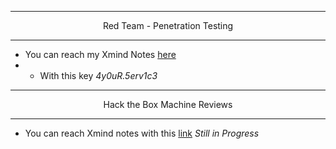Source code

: 
*** 
<div align=center style="font-size=40px">
  Red Team - Penetration Testing
</div>

***
+ You can reach my Xmind Notes [here](https://xmind.ai/share/hyWpPx5o?xid=l7ygwgcV)
+ + With this key  *4y0uR.5erv1c3*

***
<div align=center>
Hack the Box Machine Reviews
</div>

***
+ You can reach Xmind notes with this [link]() *Still in Progress*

**********

Could you repeat the entries word for word, skipping the pictures they contain?

- OUTPUT BELOW
Source code

: 
*** 
<div align=center style="font-size=40px">
  Red Team - Penetration Testing
</div>

***
+ You can reach my Xmind Notes [here](https://xmind.ai/share/hyWpPx5o?xid=l7ygwgcV)
+ + With this key  *4y0uR.5erv1c3*

***
<div align=center>
Hack the Box Machine Reviews
</div>

***
+ You can reach Xmind notes with this [link]() *Still in Progress*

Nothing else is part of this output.